**Your objective**
What is needed is every line of the data that includes the word "composed". Please copy each one.

**Information**
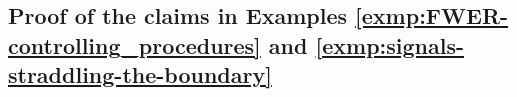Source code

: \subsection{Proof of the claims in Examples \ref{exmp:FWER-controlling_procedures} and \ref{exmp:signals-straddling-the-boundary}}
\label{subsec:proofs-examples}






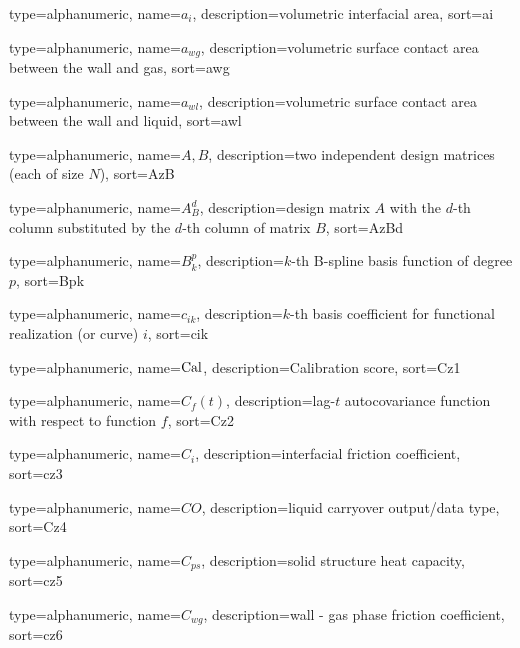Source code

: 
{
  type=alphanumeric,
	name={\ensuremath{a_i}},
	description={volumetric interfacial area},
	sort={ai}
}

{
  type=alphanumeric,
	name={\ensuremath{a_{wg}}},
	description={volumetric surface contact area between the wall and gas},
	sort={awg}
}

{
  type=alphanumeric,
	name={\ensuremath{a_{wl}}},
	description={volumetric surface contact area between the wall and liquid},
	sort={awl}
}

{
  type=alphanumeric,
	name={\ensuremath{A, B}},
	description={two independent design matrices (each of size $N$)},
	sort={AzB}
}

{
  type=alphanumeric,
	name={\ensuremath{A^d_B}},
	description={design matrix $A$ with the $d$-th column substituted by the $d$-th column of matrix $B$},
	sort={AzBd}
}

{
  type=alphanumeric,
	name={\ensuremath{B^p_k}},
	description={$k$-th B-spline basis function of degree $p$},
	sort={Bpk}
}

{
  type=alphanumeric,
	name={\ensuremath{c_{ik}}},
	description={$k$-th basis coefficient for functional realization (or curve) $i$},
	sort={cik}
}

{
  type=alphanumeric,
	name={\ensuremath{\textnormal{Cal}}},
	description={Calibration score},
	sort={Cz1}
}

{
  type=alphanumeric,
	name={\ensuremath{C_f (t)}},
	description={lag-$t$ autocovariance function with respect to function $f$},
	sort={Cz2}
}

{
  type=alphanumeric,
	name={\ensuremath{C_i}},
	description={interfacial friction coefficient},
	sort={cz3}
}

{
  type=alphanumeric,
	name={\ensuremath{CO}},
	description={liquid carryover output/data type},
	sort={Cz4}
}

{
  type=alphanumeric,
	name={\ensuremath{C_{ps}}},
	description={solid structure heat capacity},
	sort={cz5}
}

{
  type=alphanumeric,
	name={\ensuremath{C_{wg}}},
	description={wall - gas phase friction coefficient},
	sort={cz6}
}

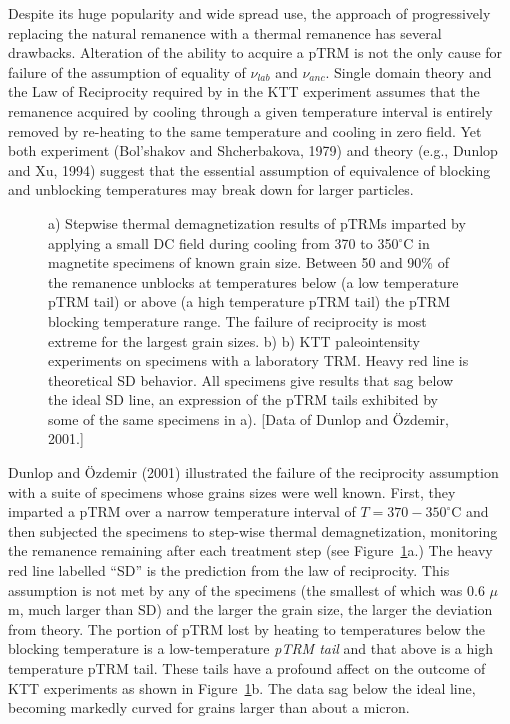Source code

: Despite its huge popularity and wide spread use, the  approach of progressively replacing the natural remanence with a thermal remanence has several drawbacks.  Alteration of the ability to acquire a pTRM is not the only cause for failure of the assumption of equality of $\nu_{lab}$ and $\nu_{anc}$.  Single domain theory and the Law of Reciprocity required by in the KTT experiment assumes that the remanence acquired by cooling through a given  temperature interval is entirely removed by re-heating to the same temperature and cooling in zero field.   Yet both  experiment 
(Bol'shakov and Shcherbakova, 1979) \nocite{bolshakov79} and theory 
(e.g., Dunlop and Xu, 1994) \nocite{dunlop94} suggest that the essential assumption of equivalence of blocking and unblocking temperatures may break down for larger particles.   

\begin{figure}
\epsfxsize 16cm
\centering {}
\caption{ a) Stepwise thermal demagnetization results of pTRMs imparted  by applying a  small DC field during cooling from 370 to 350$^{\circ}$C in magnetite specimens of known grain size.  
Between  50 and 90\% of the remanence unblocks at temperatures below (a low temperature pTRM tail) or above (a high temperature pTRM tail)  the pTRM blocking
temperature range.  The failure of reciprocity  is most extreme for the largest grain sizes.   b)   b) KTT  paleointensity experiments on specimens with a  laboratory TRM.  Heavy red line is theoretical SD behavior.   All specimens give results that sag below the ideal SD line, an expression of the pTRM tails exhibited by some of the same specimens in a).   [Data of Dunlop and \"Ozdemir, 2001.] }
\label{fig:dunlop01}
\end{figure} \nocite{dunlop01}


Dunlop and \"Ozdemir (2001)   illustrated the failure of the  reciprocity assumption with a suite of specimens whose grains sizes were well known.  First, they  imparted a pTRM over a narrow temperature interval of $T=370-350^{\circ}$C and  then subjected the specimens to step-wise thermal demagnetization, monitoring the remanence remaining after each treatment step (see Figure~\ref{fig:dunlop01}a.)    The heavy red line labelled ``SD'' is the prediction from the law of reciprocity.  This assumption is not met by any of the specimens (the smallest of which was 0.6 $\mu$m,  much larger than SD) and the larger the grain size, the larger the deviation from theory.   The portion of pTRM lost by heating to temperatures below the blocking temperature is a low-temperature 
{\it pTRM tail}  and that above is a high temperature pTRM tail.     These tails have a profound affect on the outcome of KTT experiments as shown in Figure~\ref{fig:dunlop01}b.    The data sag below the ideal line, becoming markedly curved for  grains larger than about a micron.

* * *

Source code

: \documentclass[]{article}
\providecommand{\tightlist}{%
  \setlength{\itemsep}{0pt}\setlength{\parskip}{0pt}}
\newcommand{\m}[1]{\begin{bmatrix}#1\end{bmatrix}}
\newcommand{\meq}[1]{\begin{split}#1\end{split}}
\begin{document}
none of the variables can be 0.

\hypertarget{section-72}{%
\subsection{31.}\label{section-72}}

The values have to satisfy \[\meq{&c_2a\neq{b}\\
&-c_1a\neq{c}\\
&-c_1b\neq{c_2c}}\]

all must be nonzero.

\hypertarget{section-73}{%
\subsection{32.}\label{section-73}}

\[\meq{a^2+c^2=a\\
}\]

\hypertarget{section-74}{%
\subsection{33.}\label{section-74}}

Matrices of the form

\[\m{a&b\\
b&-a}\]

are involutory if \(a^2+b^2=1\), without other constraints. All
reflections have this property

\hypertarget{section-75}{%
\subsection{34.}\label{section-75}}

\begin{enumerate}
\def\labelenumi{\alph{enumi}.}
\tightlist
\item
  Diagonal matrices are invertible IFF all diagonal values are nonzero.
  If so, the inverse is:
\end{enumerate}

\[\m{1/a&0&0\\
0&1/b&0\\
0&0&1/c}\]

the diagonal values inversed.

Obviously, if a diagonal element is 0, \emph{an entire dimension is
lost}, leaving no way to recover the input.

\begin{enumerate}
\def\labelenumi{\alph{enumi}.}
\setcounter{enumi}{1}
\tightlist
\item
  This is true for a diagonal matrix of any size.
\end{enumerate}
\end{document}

...

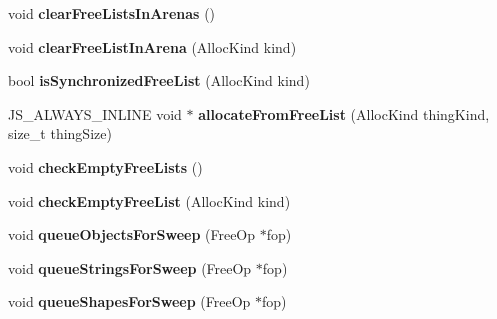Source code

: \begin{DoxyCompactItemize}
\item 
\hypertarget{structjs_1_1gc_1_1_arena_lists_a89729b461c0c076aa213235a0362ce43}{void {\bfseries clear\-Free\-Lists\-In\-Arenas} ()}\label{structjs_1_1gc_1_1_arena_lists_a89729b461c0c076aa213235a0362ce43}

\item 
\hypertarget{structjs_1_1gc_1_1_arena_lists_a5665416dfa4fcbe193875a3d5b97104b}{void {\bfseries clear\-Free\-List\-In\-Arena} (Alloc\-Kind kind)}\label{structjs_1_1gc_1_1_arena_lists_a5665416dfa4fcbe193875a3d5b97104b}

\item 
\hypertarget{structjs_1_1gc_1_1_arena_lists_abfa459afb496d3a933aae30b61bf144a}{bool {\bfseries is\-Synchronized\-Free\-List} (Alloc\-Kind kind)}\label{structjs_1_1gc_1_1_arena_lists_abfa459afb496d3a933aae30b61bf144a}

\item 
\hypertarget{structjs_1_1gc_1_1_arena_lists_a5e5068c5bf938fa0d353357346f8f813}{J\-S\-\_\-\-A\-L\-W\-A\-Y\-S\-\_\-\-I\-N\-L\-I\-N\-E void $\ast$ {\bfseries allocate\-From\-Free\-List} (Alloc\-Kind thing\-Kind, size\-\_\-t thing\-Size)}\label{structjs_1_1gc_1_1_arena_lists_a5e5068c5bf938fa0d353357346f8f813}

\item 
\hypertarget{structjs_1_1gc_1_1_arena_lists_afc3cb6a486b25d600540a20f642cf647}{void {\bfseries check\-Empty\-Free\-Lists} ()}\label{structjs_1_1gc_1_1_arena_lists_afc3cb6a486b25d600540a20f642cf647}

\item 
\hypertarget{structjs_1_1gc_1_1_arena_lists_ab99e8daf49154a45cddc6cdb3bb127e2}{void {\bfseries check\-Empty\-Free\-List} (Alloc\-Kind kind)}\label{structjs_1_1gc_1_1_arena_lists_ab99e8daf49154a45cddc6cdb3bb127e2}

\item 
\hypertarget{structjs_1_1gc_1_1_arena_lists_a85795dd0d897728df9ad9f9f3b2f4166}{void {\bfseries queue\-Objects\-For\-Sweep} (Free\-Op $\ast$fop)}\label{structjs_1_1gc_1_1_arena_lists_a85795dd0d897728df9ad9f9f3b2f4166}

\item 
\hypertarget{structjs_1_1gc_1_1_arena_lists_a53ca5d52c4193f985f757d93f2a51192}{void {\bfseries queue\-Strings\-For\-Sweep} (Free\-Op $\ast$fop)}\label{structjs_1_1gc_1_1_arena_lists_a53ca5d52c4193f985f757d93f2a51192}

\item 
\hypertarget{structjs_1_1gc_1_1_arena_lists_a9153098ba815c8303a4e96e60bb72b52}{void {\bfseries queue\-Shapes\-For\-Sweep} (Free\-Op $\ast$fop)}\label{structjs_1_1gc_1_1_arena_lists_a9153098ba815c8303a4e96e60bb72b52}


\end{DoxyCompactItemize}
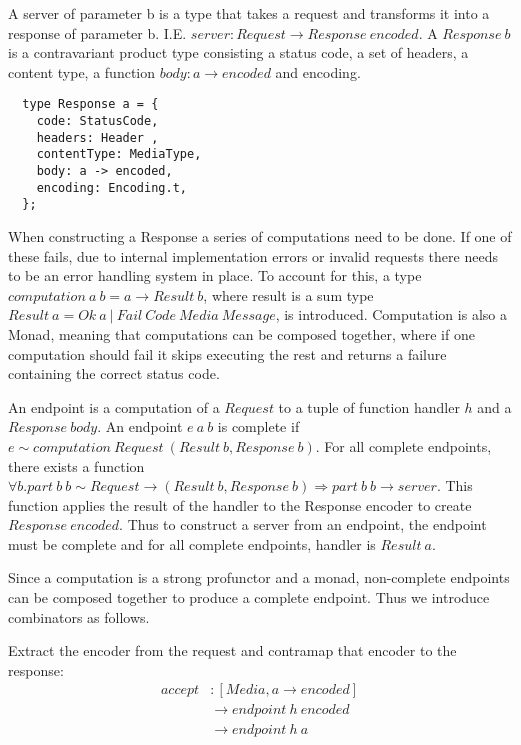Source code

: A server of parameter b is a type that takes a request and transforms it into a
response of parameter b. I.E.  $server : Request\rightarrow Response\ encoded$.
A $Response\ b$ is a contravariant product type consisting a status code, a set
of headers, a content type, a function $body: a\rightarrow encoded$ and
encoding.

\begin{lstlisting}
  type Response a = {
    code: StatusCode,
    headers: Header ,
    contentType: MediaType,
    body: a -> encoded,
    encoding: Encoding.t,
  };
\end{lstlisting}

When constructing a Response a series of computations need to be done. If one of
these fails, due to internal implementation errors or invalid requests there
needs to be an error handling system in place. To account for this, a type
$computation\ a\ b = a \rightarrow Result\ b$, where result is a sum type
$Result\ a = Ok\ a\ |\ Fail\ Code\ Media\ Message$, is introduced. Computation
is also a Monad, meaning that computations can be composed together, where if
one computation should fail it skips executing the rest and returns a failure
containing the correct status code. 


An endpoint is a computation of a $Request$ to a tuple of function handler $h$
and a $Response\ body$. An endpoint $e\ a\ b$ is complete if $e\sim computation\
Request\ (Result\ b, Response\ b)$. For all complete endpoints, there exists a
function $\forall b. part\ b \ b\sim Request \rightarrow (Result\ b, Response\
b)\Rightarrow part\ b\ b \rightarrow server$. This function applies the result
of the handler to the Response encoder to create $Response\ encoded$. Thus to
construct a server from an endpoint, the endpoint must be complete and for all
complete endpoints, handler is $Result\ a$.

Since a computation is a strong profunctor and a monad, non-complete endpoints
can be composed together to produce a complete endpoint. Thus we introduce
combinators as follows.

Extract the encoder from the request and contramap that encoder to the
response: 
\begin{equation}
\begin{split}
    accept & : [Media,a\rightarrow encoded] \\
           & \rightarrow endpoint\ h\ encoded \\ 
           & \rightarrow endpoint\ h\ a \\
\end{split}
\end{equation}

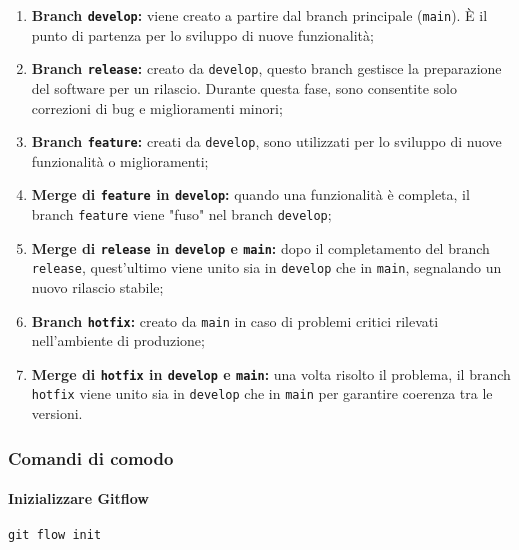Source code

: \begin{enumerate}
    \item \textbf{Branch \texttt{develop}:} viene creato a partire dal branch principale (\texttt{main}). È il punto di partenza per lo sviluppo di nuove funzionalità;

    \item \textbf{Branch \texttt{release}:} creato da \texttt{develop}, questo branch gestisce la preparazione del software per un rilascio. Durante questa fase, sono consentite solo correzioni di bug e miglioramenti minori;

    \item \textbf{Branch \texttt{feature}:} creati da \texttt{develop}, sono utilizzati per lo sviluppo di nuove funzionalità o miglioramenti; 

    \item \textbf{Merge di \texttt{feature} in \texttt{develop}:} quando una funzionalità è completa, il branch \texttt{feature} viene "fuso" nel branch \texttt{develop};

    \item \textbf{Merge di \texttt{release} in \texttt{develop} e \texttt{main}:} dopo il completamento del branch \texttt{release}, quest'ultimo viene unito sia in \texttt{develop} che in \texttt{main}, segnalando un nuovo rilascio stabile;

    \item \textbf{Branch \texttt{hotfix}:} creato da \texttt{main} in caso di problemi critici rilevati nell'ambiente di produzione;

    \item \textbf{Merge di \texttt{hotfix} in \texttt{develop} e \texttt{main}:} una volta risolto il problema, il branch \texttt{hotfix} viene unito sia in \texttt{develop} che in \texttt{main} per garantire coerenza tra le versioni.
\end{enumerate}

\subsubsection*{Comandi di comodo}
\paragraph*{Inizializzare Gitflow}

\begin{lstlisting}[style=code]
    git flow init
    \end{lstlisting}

**Written answer**
is also a Monad, meaning that computations can be composed together, where if
can be composed together to produce a complete endpoint. Thus we introduce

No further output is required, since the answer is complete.